==== PROVIDED INFORMATION

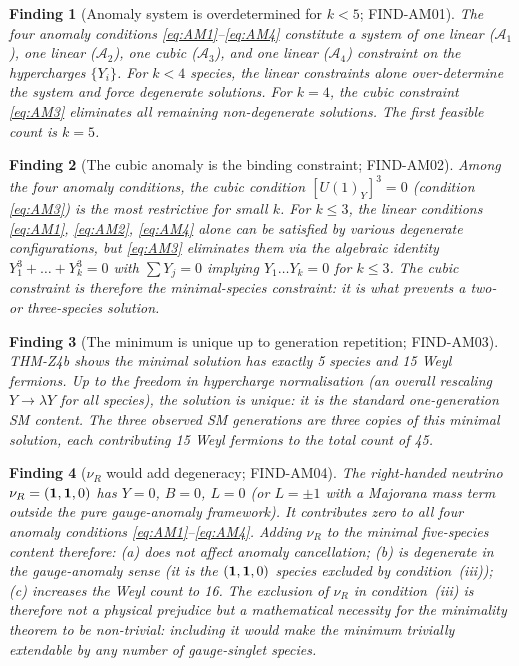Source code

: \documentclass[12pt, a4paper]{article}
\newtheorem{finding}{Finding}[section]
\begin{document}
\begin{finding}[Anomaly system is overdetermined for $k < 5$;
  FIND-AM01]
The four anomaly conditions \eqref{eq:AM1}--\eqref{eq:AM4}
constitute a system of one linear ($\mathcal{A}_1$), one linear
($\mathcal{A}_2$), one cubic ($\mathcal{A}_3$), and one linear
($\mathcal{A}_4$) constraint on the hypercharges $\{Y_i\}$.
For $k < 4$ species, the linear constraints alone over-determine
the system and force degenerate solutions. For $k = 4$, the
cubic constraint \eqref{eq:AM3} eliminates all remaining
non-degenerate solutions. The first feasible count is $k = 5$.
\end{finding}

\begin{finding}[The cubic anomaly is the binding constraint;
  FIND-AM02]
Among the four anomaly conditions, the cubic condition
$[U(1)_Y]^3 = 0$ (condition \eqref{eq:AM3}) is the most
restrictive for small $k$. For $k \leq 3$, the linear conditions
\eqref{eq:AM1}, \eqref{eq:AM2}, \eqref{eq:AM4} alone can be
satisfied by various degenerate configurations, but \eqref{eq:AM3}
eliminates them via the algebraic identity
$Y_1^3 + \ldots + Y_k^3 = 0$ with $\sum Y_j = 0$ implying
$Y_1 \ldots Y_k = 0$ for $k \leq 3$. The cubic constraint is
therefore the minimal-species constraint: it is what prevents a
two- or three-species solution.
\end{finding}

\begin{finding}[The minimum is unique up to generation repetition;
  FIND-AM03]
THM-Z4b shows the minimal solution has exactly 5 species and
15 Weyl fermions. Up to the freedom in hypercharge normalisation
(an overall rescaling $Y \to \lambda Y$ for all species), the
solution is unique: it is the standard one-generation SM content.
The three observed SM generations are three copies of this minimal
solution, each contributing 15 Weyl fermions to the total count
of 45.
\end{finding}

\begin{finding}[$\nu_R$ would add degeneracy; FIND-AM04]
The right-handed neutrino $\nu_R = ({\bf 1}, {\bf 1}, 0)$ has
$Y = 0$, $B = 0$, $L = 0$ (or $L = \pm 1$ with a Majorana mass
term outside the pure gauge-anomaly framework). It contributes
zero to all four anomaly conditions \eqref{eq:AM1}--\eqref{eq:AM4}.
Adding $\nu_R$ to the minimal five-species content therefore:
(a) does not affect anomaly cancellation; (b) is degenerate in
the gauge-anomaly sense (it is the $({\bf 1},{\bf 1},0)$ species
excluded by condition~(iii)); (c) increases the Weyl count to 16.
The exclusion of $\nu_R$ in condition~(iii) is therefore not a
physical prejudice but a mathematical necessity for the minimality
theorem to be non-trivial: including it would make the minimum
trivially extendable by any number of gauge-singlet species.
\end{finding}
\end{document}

========
==== PROVIDED INFORMATION

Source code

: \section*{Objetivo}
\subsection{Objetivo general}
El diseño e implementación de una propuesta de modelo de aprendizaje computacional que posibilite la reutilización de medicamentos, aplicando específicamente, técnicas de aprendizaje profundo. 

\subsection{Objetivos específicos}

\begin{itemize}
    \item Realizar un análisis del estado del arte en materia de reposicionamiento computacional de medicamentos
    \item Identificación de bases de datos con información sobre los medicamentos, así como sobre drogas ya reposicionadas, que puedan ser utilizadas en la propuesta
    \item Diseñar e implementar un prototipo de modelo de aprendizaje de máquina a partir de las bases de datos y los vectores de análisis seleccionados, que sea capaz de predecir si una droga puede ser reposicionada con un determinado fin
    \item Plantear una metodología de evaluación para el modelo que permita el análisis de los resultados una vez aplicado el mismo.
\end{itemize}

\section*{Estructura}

========
==== PROVIDED INFORMATION

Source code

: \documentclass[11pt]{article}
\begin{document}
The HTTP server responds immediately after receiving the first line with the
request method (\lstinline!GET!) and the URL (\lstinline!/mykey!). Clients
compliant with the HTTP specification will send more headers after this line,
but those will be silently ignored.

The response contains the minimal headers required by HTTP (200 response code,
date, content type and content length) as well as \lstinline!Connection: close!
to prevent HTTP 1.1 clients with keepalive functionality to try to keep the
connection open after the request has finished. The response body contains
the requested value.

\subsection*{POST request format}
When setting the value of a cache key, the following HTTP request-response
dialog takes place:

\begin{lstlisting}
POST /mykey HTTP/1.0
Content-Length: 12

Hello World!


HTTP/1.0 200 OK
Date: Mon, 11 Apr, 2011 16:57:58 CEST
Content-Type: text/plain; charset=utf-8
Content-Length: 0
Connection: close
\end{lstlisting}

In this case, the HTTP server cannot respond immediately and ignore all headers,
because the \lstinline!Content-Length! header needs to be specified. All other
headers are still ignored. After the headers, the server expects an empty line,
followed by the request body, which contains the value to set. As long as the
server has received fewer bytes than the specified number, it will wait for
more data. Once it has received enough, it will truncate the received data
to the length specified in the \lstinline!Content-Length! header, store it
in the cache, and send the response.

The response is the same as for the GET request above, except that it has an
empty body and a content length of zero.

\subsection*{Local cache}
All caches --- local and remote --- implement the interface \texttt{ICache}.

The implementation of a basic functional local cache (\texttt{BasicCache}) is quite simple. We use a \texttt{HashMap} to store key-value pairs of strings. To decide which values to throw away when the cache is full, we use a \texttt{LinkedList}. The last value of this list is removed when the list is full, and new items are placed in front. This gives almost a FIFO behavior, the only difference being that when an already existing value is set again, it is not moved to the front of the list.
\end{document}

========

### EXERCISE AIM
Everything above from the line with "and one linear" to the line with "non-degenerate solutions. The", both included, must be repeated exactly, and nothing outside that range.

### RESULT OF THIS TASK
($\mathcal{A}_2$), one cubic ($\mathcal{A}_3$), and one linear
($\mathcal{A}_4$) constraint on the hypercharges $\{Y_i\}$.
For $k < 4$ species, the linear constraints alone over-determine
the system and force degenerate solutions. For $k = 4$, the
cubic constraint \eqref{eq:AM3} eliminates all remaining
non-degenerate solutions. The first feasible count is $k = 5$.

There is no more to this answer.